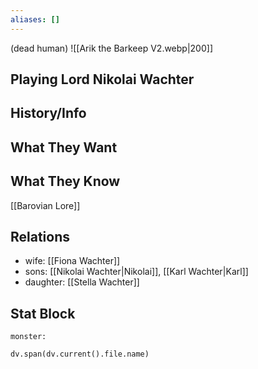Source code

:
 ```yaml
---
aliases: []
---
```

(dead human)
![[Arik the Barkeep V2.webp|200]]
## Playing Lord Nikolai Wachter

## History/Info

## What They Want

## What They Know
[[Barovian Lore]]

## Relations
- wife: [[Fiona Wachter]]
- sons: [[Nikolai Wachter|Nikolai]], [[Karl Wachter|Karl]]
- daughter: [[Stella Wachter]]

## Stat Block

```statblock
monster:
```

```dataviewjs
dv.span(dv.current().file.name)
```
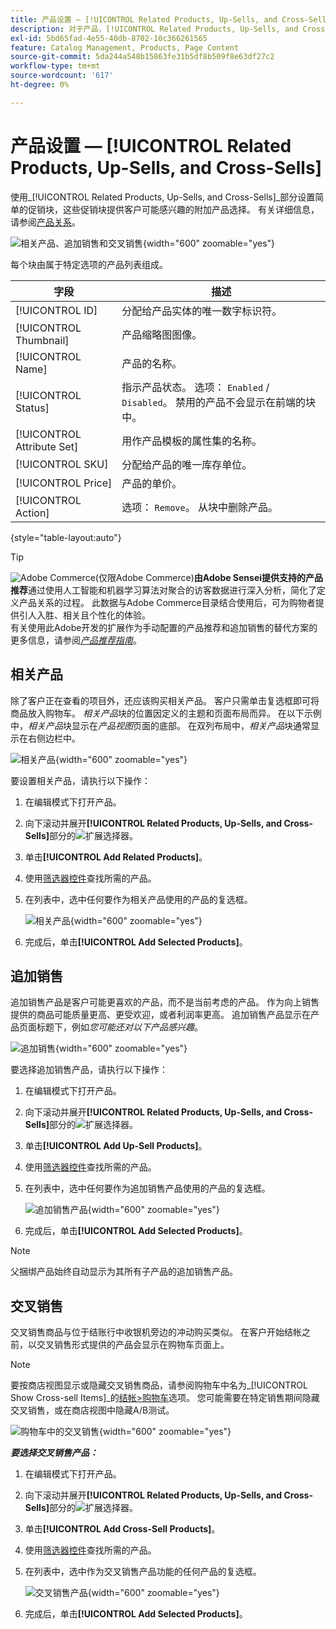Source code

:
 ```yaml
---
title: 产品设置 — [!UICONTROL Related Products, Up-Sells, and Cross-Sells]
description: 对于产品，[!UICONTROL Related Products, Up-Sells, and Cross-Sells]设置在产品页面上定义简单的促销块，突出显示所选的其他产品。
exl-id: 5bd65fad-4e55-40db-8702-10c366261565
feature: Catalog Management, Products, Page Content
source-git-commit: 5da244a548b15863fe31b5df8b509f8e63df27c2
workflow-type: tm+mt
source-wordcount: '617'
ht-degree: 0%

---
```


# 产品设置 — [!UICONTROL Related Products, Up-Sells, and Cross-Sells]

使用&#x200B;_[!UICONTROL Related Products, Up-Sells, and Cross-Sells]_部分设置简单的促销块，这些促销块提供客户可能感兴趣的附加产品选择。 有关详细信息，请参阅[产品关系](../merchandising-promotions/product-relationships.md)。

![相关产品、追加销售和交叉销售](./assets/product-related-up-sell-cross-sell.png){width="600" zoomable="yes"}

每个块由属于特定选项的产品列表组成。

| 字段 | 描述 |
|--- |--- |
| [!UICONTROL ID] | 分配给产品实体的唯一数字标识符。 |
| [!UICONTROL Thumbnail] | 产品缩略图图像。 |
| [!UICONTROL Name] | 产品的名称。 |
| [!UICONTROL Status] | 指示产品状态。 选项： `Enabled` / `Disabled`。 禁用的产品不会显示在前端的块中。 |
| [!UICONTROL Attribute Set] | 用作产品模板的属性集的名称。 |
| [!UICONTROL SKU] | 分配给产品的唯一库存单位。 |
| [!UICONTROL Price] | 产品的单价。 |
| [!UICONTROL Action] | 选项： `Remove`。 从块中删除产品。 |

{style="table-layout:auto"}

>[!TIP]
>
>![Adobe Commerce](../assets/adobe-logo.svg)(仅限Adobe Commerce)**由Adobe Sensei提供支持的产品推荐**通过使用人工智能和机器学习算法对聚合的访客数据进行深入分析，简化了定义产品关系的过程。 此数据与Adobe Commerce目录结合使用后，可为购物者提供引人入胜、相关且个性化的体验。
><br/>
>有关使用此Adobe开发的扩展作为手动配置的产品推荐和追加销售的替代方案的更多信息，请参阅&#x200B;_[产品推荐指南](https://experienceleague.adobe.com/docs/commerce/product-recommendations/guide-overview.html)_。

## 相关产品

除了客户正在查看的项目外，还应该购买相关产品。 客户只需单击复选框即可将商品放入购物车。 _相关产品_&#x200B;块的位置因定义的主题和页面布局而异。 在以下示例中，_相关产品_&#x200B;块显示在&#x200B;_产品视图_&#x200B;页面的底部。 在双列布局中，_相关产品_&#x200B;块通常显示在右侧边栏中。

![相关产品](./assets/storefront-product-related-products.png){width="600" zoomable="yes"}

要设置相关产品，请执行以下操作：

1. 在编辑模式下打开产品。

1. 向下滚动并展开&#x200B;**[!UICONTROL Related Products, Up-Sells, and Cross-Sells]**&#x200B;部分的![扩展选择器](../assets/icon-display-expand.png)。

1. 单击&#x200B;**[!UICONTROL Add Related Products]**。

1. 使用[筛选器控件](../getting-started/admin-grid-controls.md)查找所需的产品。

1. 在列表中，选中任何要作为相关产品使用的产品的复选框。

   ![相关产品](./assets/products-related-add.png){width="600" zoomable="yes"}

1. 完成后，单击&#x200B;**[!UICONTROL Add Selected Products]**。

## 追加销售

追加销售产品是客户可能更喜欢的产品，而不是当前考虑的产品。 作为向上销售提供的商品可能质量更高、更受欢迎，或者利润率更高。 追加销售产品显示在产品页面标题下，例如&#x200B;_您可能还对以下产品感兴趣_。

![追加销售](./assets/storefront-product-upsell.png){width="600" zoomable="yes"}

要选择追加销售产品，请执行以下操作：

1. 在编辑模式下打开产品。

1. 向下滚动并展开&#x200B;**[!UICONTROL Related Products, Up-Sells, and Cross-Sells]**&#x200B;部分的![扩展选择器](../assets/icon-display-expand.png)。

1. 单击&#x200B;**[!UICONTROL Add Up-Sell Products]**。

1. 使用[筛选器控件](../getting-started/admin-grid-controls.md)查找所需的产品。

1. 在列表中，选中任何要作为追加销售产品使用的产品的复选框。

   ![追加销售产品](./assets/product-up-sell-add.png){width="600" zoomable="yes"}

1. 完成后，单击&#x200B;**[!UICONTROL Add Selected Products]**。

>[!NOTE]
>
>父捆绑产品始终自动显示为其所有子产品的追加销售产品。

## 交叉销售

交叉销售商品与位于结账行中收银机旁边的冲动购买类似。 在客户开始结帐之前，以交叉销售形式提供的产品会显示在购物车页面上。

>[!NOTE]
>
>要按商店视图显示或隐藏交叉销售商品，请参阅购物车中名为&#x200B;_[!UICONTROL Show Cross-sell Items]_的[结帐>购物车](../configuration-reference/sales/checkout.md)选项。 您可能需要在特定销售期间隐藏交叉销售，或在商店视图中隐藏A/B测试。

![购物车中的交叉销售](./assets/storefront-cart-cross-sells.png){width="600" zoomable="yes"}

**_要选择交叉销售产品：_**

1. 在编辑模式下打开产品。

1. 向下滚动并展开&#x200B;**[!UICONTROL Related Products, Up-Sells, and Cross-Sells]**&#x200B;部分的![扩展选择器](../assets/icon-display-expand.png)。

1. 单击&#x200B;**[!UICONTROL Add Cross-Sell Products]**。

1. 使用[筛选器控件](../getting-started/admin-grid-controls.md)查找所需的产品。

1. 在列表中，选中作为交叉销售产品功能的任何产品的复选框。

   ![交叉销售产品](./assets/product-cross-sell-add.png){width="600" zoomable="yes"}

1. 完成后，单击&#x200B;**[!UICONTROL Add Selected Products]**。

|---|

▸ EXERCISE INSTRUCTIONS
Copy each line of the records that has "adobe" in it.

▸ REPLY
>![Adobe Commerce](../assets/adobe-logo.svg)(仅限Adobe Commerce)**由Adobe Sensei提供支持的产品推荐**通过使用人工智能和机器学习算法对聚合的访客数据进行深入分析，简化了定义产品关系的过程。 此数据与Adobe Commerce目录结合使用后，可为购物者提供引人入胜、相关且个性化的体验。
>有关使用此Adobe开发的扩展作为手动配置的产品推荐和追加销售的替代方案的更多信息，请参阅&#x200B;_[产品推荐指南](https://experienceleague.adobe.com/docs/commerce/product-recommendations/guide-overview.html)_。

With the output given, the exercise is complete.